====== Task material ======

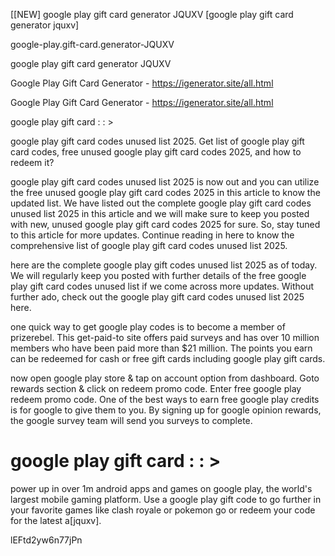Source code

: [[NEW] google play gift card generator JQUXV [google play gift card generator jquxv]

google-play.gift-card.generator-JQUXV

google play gift card generator JQUXV

Google Play Gift Card Generator - https://igenerator.site/all.html

Google Play Gift Card Generator - https://igenerator.site/all.html

google play gift card : : >

google play gift card codes unused list 2025. Get list of google play gift card codes, free unused google play gift card codes 2025, and how to redeem it?

google play gift card codes unused list 2025 is now out and you can utilize the free unused google play gift card codes 2025 in this article to know the updated list. We have listed out the complete google play gift card codes unused list 2025 in this article and we will make sure to keep you posted with new, unused google play gift card codes 2025 for sure. So, stay tuned to this article for more updates. Continue reading in here to know the comprehensive list of google play gift card codes unused list 2025.

here are the complete google play gift codes unused list 2025 as of today. We will regularly keep you posted with further details of the free google play gift card codes unused list if we come across more updates. Without further ado, check out the google play gift card codes unused list 2025 here.

one quick way to get google play codes is to become a member of prizerebel. This get-paid-to site offers paid surveys and has over 10 million members who have been paid more than $21 million. The points you earn can be redeemed for cash or free gift cards including google play gift cards.

now open google play store & tap on account option from dashboard. Goto rewards section & click on redeem promo code. Enter free google play redeem promo code. One of the best ways to earn free google play credits is for google to give them to you. By signing up for google opinion rewards, the google survey team will send you surveys to complete.

# google play gift card : : >

power up in over 1m android apps and games on google play, the world's largest mobile gaming platform. Use a google play gift code to go further in your favorite games like clash royale or pokemon go or redeem your code for the latest a[jquxv].

lEFtd2yw6n77jPn

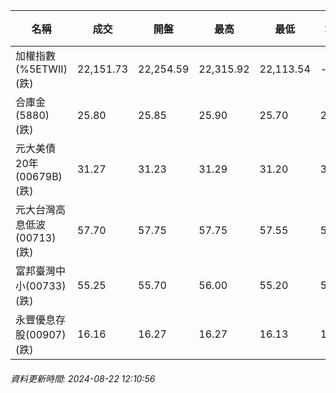 | 名稱 | 成交 | 開盤 | 最高 | 最低 | 均價 | 成交金額(億) | 昨收 | 漲跌幅 | 漲跌 | 總量 | 昨量 | 振幅 |
| -------- | -------- | -------- | -------- |-------- | -------- | -------- |-------- |-------- |-------- | -------- | -------- |-------- |
|加權指數(%5ETWII) (跌)|22,151.73|22,254.59|22,315.92|22,113.54|-|2,066.71|22,237.89|0.39%|86.16|4,817,007|0|0.91%|
|合庫金(5880) (跌)|25.80|25.85|25.90|25.70|25.77|0.791|25.85|0.19%|0.05|3,069|7,357|0.77%|
|元大美債20年(00679B) (跌)|31.27|31.23|31.29|31.20|31.25|9.98|31.28|0.03%|0.01|31,936|124,745|0.29%|
|元大台灣高息低波(00713) (跌)|57.70|57.75|57.75|57.55|57.63|2.46|57.75|0.09%|0.05|4,264|8,718|0.35%|
|富邦臺灣中小(00733) (跌)|55.25|55.70|56.00|55.20|55.44|0.309|55.55|0.54%|0.30|558|659|1.44%|
|永豐優息存股(00907) (跌)|16.16|16.27|16.27|16.13|16.17|2.02|16.22|0.37%|0.06|12,488|10,119|0.86%|
###### 資料更新時間: 2024-08-22 12:10:56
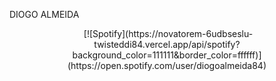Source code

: DIOGO ALMEIDA
<div align="center">
  &nbsp;[![Spotify](https://novatorem-6udbseslu-twisteddi84.vercel.app/api/spotify?background_color=111111&border_color=ffffff)](https://open.spotify.com/user/diogoalmeida84)
</div>

<!--
**twisteddi84/twisteddi84** is a ✨ _special_ ✨ repository because its `README.md` (this file) appears on your GitHub profile.

Here are some ideas to get you started:

- 🔭 I’m currently working on ...
- 🌱 I’m currently learning ...
- 👯 I’m looking to collaborate on ...
- 🤔 I’m looking for help with ...
- 💬 Ask me about ...
- 📫 How to reach me: ...
- 😄 Pronouns: ...
- ⚡ Fun fact: ...
-->

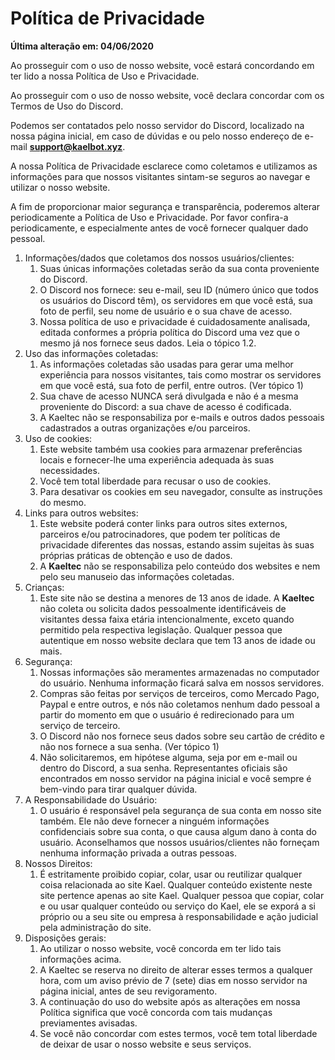 # Política de Privacidade

**Última alteração em: 04/06/2020**

Ao prosseguir com o uso de nosso website, você estará concordando em ter lido a nossa Política de Uso e Privacidade.

Ao prosseguir com o uso de nosso website, você declara concordar com os Termos de Uso do Discord.

Podemos ser contatados pelo nosso servidor do Discord, localizado na nossa página inicial, em caso de dúvidas e ou pelo nosso endereço de e-mail **support@kaelbot.xyz**.

A nossa Política de Privacidade esclarece como coletamos e utilizamos as informações para que nossos visitantes sintam-se seguros ao navegar e utilizar o nosso website.

A fim de proporcionar maior segurança e transparência, poderemos alterar periodicamente a Política de Uso e Privacidade. Por favor confira-a periodicamente, e especialmente antes de você fornecer qualquer dado pessoal.

1. Informações/dados que coletamos dos nossos usuários/clientes:
   1. Suas únicas informações coletadas serão da sua conta proveniente do Discord.
   2. O Discord nos fornece: seu e-mail, seu ID (número único que todos os usuários do Discord têm), os servidores em que você está, sua foto de perfil, seu nome de usuário e o sua chave de acesso.
   3. Nossa política de uso e privacidade é cuidadosamente analisada, editada conformes a própria política do Discord uma vez que o mesmo já nos fornece seus dados. Leia o tópico 1.2.
2. Uso das informações coletadas:
   1. As informações coletadas são usadas para gerar uma melhor experiência para nossos visitantes, tais como mostrar os servidores em que você está, sua foto de perfil, entre outros. (Ver tópico 1)
   2. Sua chave de acesso NUNCA será divulgada e não é a mesma proveniente do Discord: a sua chave de acesso é codificada.
   3. A Kaeltec não se responsabiliza por e-mails e outros dados pessoais cadastrados a outras organizações e/ou parceiros.
3. Uso de cookies:
   1. Este website também usa cookies para armazenar preferências locais e fornecer-lhe uma experiência adequada às suas necessidades.
   2. Você tem total liberdade para recusar o uso de cookies.
   3. Para desativar os cookies em seu navegador, consulte as instruções do mesmo.
4. Links para outros websites:
   1. Este website poderá conter links para outros sites externos, parceiros e/ou patrocinadores, que podem ter políticas de privacidade diferentes das nossas, estando assim sujeitas às suas próprias práticas de obtenção e uso de dados.
   2. A **Kaeltec** não se responsabiliza pelo conteúdo dos websites e nem pelo seu manuseio das informações coletadas.
5. Crianças:
   1. Este site não se destina a menores de 13 anos de idade. A **Kaeltec** não coleta ou solicita dados pessoalmente identificáveis de visitantes dessa faixa etária intencionalmente, exceto quando permitido pela respectiva legislação. Qualquer pessoa que autentique em nosso website declara que tem 13 anos de idade ou mais.
6. Segurança:
   1. Nossas informações são meramentes armazenadas no computador do usuário. Nenhuma informação ficará salva em nossos servidores.
   2. Compras são feitas por serviços de terceiros, como Mercado Pago, Paypal e entre outros, e nós não coletamos nenhum dado pessoal a partir do momento em que o usuário é redirecionado para um serviço de terceiro.
   3. O Discord não nos fornece seus dados sobre seu cartão de crédito e não nos fornece a sua senha. (Ver tópico 1)
   4. Não solicitaremos, em hipótese alguma, seja por em e-mail ou dentro do Discord, a sua senha. Representantes oficiais são encontrados em nosso servidor na página inicial e você sempre é bem-vindo para tirar qualquer dúvida.
7. A Responsabilidade do Usuário:
   1. O usuário é responsável pela segurança de sua conta em nosso site também. Ele não deve fornecer a ninguém informações confidenciais sobre sua conta, o que causa algum dano à conta do usuário. Aconselhamos que nossos usuários/clientes não forneçam nenhuma informação privada a outras pessoas.
8. Nossos Direitos:
   1. É estritamente proibido copiar, colar, usar ou reutilizar qualquer coisa relacionada ao site Kael. Qualquer conteúdo existente neste site pertence apenas ao site Kael. Qualquer pessoa que copiar, colar e ou usar qualquer conteúdo ou serviço do Kael, ele se exporá a si próprio ou a seu site ou empresa à responsabilidade e ação judicial pela administração do site.
9. Disposições gerais:
   1. Ao utilizar o nosso website, você concorda em ter lido tais informações acima.
   2. A Kaeltec se reserva no direito de alterar esses termos a qualquer hora, com um aviso prévio de 7 (sete) dias em nosso servidor na página inicial, antes de seu revigoramento.
   3. A continuação do uso do website após as alterações em nossa Política significa que você concorda com tais mudanças previamentes avisadas.
   4. Se você não concordar com estes termos, você tem total liberdade de deixar de usar o nosso website e seus serviços.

======

Requirement:
Scan the records above, then copy out each line that mentions "mesmo".

Response area:
   3. Nossa política de uso e privacidade é cuidadosamente analisada, editada conformes a própria política do Discord uma vez que o mesmo já nos fornece seus dados. Leia o tópico 1.2.
   3. Para desativar os cookies em seu navegador, consulte as instruções do mesmo.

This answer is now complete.